Exercise description: Every line from the top of the records through the line containing "R$^2$ & 0.003 & 0.522 \\" should be retyped exactly; the pictures should not.

◇ ◇ ◇ ◇ ◇

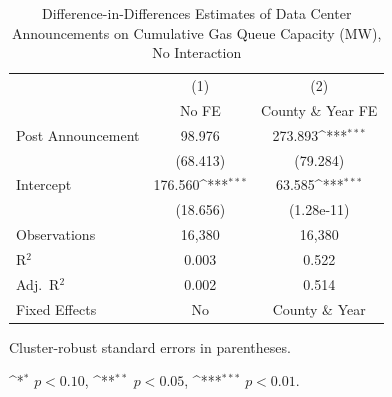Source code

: \documentclass[a4paper,fleqn,longmktitle]{cas-sc}
\newcommand{\sym}[1]{\ifmmode^{#1}\else\(^{#1}\)\fi}
\begin{document}
\begin{table}[htbp]\centering
\caption{Difference-in-Differences Estimates of Data Center Announcements on Cumulative Gas Queue Capacity (MW), No Interaction}
\begin{threeparttable}
\begin{tabular}{lcc}
\toprule
& (1) & (2) \\
& No FE & County \& Year FE \\
\midrule
Post Announcement & 98.976 & 273.893\sym{***} \\
& (68.413) & (79.284) \\
Intercept & 176.560\sym{***} & 63.585\sym{***} \\
& (18.656) & (1.28e-11) \\
\midrule
Observations & 16,380 & 16,380 \\
R$^2$ & 0.003 & 0.522 \\
Adj.\ R$^2$ & 0.002 & 0.514 \\
Fixed Effects & No & County \& Year \\
\bottomrule
\end{tabular}
\begin{tablenotes}[flushleft]
\footnotesize
\item Cluster-robust standard errors in parentheses. 
\item \sym{*} $p<0.10$, \sym{**} $p<0.05$, \sym{***} $p<0.01$. 
\end{tablenotes}
\end{threeparttable}
\label{DIDNGInteract}
\end{table}
\end{document}
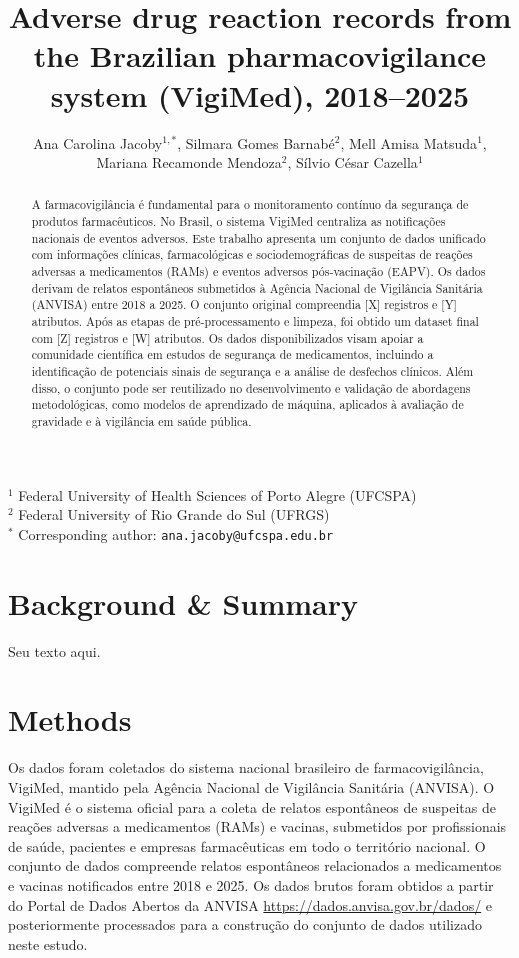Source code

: \documentclass[12pt,a4paper]{article} %
\title{Adverse drug reaction records from the Brazilian pharmacovigilance system (VigiMed), 2018--2025}
\author{
    Ana Carolina Jacoby$^{1, *}$, 
    Silmara Gomes Barnabé$^2$, 
    Mell Amisa Matsuda$^1$, \\
    Mariana Recamonde Mendoza$^2$, 
    Sílvio César Cazella$^1$
}
\date{\vspace{-5ex}} %
\begin{document}
\maketitle

\begin{center}
    \footnotesize
    $^1$ Federal University of Health Sciences of Porto Alegre (UFCSPA) \\
    $^2$ Federal University of Rio Grande do Sul (UFRGS) \\
    $^*$ Corresponding author: \texttt{ana.jacoby@ufcspa.edu.br}
\end{center}

\begin{abstract}

A farmacovigilância é fundamental para o monitoramento contínuo da segurança de produtos farmacêuticos. No Brasil, o sistema VigiMed centraliza as notificações nacionais de eventos adversos. Este trabalho apresenta um conjunto de dados unificado com informações clínicas, farmacológicas e sociodemográficas de suspeitas de reações adversas a medicamentos (RAMs) e eventos adversos pós-vacinação (EAPV). Os dados derivam de relatos espontâneos submetidos à Agência Nacional de Vigilância Sanitária (ANVISA) entre 2018 a 2025. O conjunto original compreendia [X] registros e [Y] atributos. Após as etapas de pré-processamento e limpeza, foi obtido um dataset final com [Z] registros e [W] atributos. Os dados disponibilizados visam apoiar a comunidade científica em estudos de segurança de medicamentos, incluindo a identificação de potenciais sinais de segurança e a análise de desfechos clínicos. Além disso, o conjunto pode ser reutilizado no desenvolvimento e validação de abordagens metodológicas, como modelos de aprendizado de máquina, aplicados à avaliação de gravidade e à vigilância em saúde pública.
\end{abstract}


\section{Background & Summary}
Seu texto aqui.

\section{Methods}

Os dados foram coletados do sistema nacional brasileiro de farmacovigilância, VigiMed, mantido pela Agência Nacional de Vigilância Sanitária (ANVISA). O VigiMed é o sistema oficial para a coleta de relatos espontâneos de suspeitas de reações adversas a medicamentos (RAMs) e vacinas, submetidos por profissionais de saúde, pacientes e empresas farmacêuticas em todo o território nacional.
O conjunto de dados compreende relatos espontâneos relacionados a medicamentos e vacinas notificados entre 2018 e 2025. Os dados brutos foram obtidos a partir do Portal de Dados Abertos da ANVISA \url{https://dados.anvisa.gov.br/dados/} e posteriormente processados para a construção do conjunto de dados utilizado neste estudo.
\end{document}
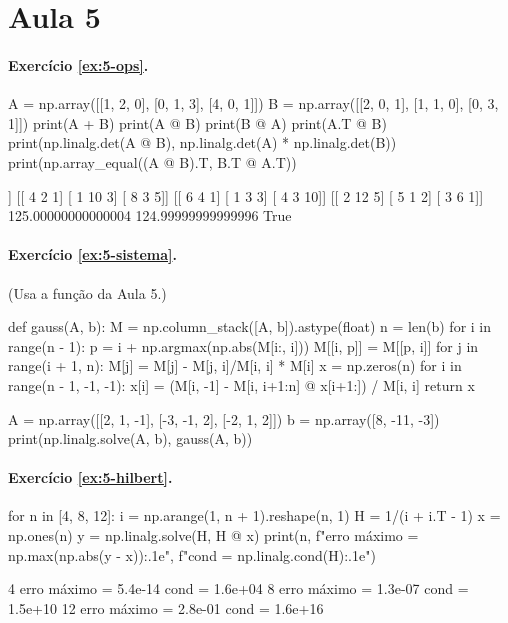 \section*{Aula 5}

\paragraph{Exercício \ref{ex:5-ops}.}
\begin{entrada}
A = np.array([[1, 2, 0], [0, 1, 3], [4, 0, 1]])
B = np.array([[2, 0, 1], [1, 1, 0], [0, 3, 1]])
print(A + B)
print(A @ B)
print(B @ A)
print(A.T @ B)
print(np.linalg.det(A @ B), np.linalg.det(A) * np.linalg.det(B))
print(np.array_equal((A @ B).T, B.T @ A.T))
\end{entrada}
\begin{saida}
[[3 2 1]
 [1 2 3]
 [4 3 2]]
[[ 4  2  1]
 [ 1 10  3]
 [ 8  3  5]]
[[ 6  4  1]
 [ 1  3  3]
 [ 4  3 10]]
[[ 2 12  5]
 [ 5  1  2]
 [ 3  6  1]]
125.00000000000004 124.99999999999996
True
\end{saida}

\paragraph{Exercício \ref{ex:5-sistema}.} (Usa a função  da Aula 5.)
\begin{entrada}
def gauss(A, b):
    M = np.column_stack([A, b]).astype(float)
    n = len(b)
    for i in range(n - 1):
        p = i + np.argmax(np.abs(M[i:, i]))
        M[[i, p]] = M[[p, i]]
        for j in range(i + 1, n):
            M[j] = M[j] - M[j, i]/M[i, i] * M[i]
    x = np.zeros(n)
    for i in range(n - 1, -1, -1):
        x[i] = (M[i, -1] - M[i, i+1:n] @ x[i+1:]) / M[i, i]
    return x

A = np.array([[2, 1, -1], [-3, -1, 2], [-2, 1, 2]])
b = np.array([8, -11, -3])
print(np.linalg.solve(A, b), gauss(A, b))
\end{entrada}
\begin{saida}
[ 2.  3. -1.] [ 2.  3. -1.]
\end{saida}

\paragraph{Exercício \ref{ex:5-hilbert}.}
\begin{entrada}
for n in [4, 8, 12]:
    i = np.arange(1, n + 1).reshape(n, 1)
    H = 1/(i + i.T - 1)
    x = np.ones(n)
    y = np.linalg.solve(H, H @ x)
    print(n, f"erro máximo = {np.max(np.abs(y - x)):.1e}", f"cond = {np.linalg.cond(H):.1e}")
\end{entrada}
\begin{saida}
4 erro máximo = 5.4e-14 cond = 1.6e+04
8 erro máximo = 1.3e-07 cond = 1.5e+10
12 erro máximo = 2.8e-01 cond = 1.6e+16
\end{saida}

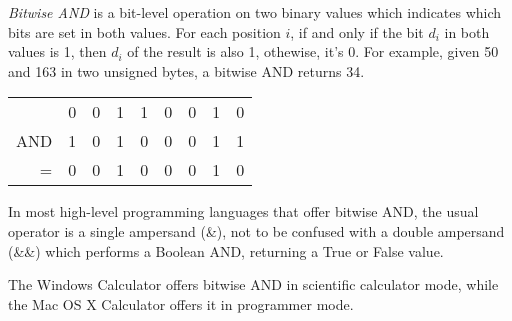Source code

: \documentclass[12pt]{article}
\begin{document}
{\em Bitwise AND} is a bit-level operation on two binary values which indicates which bits are set in both values. For each position $i$, if and only if the bit $d_i$ in both values is 1, then $d_i$ of the result is also 1, othewise, it's 0. For example, given 50 and 163 in two unsigned bytes, a bitwise AND returns 34.

\begin{tabular}{|r|c|c|c|c|c|c|c|c|}
    & 0 & 0 & 1 & 1 & 0 & 0 & 1 & 0 \\
AND & 1 & 0 & 1 & 0 & 0 & 0 & 1 & 1 \\
  = & 0 & 0 & 1 & 0 & 0 & 0 & 1 & 0 \\
\end{tabular}

In most high-level programming languages that offer bitwise AND, the usual operator is a single ampersand (\&), not to be confused with a double ampersand (\&\&) which performs a Boolean AND, returning a True or False value.

The Windows Calculator offers bitwise AND in scientific calculator mode, while the Mac OS X Calculator offers it in programmer mode.

\end{document}
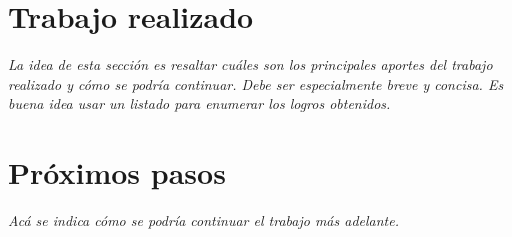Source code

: 
\section{Trabajo realizado}

\emph{La idea de esta sección es resaltar cuáles son los principales aportes del trabajo realizado y cómo se podría continuar. Debe ser especialmente breve y concisa. Es buena idea usar un listado para enumerar los logros obtenidos.}

\section{Próximos pasos}

\emph{Acá se indica cómo se podría continuar el trabajo más adelante.}
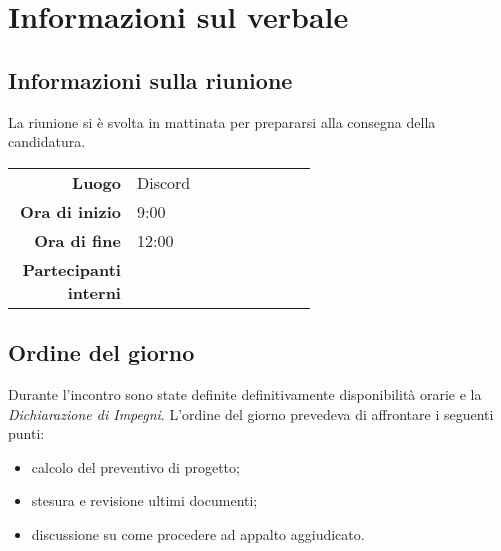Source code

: \section{Informazioni sul verbale}

\subsection{Informazioni sulla riunione}
La riunione si è svolta in mattinata per prepararsi alla consegna della candidatura.

\begin{center}
	\begin{tabular}{r|p{0.6\linewidth}}
		\toprule
		\textbf{Luogo} & Discord \\
		\textbf{Ora di inizio} & 9:00 \\
		\textbf{Ora di fine} & 12:00 \\
		\textbf{Partecipanti interni} & \groupTeam
	\end{tabular}
\end{center}

\medskip

\subsection{Ordine del giorno}
Durante l'incontro sono state definite definitivamente disponibilità orarie e la \textit{Dichiarazione di Impegni}. L'ordine del giorno prevedeva di affrontare i seguenti punti:
\begin{itemize}
	\item calcolo del preventivo di progetto;
	\item stesura e revisione ultimi documenti;
	\item discussione su come procedere ad appalto aggiudicato.
\end{itemize}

◇ ◇ ◇ ◇ ◇

Worked solution:
Source code

: \documentclass[a4paper,fleqn,longmktitle]{cas-sc}
\newcommand{\sym}[1]{\ifmmode^{#1}\else\(^{#1}\)\fi}
\begin{document}
\begin{table}[htbp]\centering
\caption{Difference-in-Differences Estimates of Data Center Announcements on Cumulative Gas Queue Capacity (MW), No Interaction}
\begin{threeparttable}
\begin{tabular}{lcc}
\toprule
& (1) & (2) \\
& No FE & County \& Year FE \\
\midrule
Post Announcement & 98.976 & 273.893\sym{***} \\
& (68.413) & (79.284) \\
Intercept & 176.560\sym{***} & 63.585\sym{***} \\
& (18.656) & (1.28e-11) \\
\midrule
Observations & 16,380 & 16,380 \\
R$^2$ & 0.003 & 0.522 \\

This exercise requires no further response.